What lines below include the string "cdot"? Pick them out and copy them.

(Dataset excerpts)
────────────────
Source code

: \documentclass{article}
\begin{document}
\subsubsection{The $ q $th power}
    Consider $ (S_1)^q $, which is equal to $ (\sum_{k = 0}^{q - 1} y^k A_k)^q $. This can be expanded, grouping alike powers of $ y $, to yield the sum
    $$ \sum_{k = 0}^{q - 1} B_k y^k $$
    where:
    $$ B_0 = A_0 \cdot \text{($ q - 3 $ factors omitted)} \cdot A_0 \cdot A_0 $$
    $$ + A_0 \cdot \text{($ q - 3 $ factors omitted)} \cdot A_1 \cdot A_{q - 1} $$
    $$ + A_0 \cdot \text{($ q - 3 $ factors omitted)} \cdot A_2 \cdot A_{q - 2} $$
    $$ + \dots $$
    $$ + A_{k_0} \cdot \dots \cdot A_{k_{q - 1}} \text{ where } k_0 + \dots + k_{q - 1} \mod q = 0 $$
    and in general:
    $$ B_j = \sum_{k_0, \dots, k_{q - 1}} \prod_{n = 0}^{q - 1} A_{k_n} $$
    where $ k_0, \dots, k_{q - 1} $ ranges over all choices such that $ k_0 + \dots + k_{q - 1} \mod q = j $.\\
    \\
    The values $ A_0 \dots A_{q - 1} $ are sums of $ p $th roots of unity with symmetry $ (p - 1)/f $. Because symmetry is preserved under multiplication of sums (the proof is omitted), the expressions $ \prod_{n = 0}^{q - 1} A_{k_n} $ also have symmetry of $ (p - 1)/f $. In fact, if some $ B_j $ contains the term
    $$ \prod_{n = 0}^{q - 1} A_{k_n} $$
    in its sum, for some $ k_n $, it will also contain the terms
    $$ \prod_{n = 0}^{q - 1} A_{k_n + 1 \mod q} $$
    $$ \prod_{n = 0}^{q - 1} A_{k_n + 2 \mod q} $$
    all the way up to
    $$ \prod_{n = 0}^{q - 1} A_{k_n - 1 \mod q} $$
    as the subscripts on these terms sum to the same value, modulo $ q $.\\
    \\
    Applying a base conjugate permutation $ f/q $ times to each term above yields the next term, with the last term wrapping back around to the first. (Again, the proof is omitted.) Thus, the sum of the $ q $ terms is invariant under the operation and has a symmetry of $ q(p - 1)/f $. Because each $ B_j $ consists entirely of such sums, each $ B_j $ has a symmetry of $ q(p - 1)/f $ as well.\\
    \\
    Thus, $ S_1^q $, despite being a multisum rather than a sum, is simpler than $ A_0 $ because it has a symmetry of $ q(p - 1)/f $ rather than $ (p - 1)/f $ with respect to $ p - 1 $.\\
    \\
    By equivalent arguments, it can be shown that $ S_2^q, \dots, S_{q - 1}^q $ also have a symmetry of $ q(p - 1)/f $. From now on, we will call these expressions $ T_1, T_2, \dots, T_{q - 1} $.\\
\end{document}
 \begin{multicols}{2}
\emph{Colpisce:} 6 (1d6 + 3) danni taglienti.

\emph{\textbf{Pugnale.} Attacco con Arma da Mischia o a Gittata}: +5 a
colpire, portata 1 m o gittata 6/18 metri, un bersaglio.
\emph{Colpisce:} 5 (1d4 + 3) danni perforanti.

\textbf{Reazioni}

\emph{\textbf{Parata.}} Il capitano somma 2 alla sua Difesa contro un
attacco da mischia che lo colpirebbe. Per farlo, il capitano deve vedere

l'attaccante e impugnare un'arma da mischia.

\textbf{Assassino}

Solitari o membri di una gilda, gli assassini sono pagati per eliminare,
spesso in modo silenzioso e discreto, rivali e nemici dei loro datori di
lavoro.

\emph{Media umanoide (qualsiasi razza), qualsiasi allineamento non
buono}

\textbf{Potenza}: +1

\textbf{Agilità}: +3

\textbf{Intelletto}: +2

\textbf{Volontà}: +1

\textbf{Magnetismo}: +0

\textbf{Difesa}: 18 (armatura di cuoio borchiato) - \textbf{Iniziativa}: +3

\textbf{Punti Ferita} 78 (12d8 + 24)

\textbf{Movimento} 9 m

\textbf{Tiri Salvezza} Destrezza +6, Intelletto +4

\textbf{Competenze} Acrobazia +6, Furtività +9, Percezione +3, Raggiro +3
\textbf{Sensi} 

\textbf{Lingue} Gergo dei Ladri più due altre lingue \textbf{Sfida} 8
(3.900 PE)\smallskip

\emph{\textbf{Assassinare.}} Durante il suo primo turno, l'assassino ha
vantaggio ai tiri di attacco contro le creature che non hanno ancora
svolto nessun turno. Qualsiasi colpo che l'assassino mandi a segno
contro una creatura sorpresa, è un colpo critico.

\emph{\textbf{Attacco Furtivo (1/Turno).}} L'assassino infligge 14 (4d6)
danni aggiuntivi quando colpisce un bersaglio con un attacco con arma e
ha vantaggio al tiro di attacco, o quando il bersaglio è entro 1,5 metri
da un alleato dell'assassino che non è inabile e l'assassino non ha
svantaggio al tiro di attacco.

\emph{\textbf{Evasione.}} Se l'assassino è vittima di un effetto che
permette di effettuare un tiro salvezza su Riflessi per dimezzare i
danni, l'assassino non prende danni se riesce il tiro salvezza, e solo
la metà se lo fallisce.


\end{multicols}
────────────────
### [Task response]
    $$ B_0 = A_0 \cdot \text{($ q - 3 $ factors omitted)} \cdot A_0 \cdot A_0 $$
    $$ + A_0 \cdot \text{($ q - 3 $ factors omitted)} \cdot A_1 \cdot A_{q - 1} $$
    $$ + A_0 \cdot \text{($ q - 3 $ factors omitted)} \cdot A_2 \cdot A_{q - 2} $$
    $$ + A_{k_0} \cdot \dots \cdot A_{k_{q - 1}} \text{ where } k_0 + \dots + k_{q - 1} \mod q = 0 $$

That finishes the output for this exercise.